## [Requirement]
What is needed here is every line of the records that includes "pipeline".
[[ Entries shown open ]]
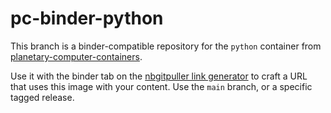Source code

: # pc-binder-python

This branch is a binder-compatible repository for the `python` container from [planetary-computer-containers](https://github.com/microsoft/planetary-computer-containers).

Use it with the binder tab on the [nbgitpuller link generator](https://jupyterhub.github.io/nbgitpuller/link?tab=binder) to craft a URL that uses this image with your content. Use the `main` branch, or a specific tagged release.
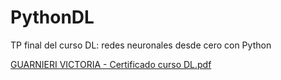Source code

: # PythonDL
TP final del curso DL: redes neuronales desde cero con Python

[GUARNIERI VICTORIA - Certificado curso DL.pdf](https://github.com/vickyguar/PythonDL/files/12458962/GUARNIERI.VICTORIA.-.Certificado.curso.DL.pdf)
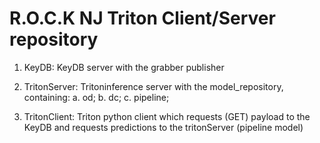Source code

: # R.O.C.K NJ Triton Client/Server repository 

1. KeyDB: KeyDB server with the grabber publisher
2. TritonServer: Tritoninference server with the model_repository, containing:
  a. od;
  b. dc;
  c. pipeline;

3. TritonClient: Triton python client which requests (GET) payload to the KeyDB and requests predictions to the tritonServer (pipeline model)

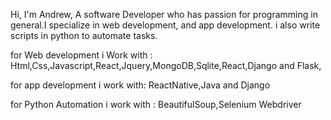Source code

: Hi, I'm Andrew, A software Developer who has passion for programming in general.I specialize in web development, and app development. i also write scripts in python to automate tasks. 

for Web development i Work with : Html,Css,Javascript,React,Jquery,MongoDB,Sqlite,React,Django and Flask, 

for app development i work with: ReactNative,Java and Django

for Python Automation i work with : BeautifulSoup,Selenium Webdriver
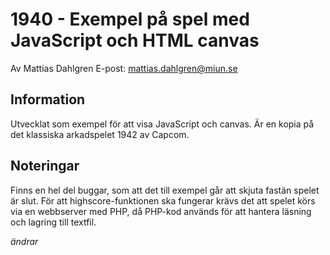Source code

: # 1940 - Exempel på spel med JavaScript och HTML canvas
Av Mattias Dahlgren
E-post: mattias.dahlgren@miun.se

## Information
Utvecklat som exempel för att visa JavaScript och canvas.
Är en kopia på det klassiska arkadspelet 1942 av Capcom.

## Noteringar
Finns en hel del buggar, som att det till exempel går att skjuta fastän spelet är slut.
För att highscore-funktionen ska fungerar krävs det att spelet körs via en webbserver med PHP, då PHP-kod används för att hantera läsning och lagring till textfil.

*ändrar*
[[ Entries shown closed ]]
[[ Entries shown open ]]
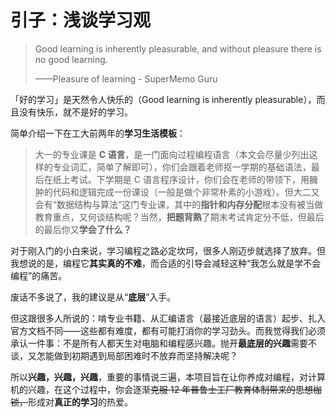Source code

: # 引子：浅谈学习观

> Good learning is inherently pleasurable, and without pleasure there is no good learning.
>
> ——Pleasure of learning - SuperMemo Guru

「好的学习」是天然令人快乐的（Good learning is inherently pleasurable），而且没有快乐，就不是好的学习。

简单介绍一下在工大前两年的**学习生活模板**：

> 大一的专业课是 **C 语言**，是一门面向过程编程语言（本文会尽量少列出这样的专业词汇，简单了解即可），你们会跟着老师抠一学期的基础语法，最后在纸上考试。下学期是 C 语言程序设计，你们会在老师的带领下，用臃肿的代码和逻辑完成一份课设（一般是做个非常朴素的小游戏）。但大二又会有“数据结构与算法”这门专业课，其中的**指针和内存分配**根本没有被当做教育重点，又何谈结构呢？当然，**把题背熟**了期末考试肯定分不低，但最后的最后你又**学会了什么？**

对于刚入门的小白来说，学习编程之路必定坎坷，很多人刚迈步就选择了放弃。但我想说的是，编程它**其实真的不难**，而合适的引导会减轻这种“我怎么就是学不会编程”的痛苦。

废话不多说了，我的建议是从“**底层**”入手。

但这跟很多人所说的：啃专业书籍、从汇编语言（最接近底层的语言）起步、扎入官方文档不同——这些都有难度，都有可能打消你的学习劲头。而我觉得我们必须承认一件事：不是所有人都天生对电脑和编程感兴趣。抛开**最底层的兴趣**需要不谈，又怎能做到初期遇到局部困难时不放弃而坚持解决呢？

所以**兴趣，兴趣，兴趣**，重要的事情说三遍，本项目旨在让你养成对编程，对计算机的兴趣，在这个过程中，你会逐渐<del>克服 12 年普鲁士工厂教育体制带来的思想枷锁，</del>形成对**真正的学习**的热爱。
[[ Entries shown closed ]]
## [Expected output]
  c. pipeline;
3. TritonClient: Triton python client which requests (GET) payload to the KeyDB and requests predictions to the tritonServer (pipeline model)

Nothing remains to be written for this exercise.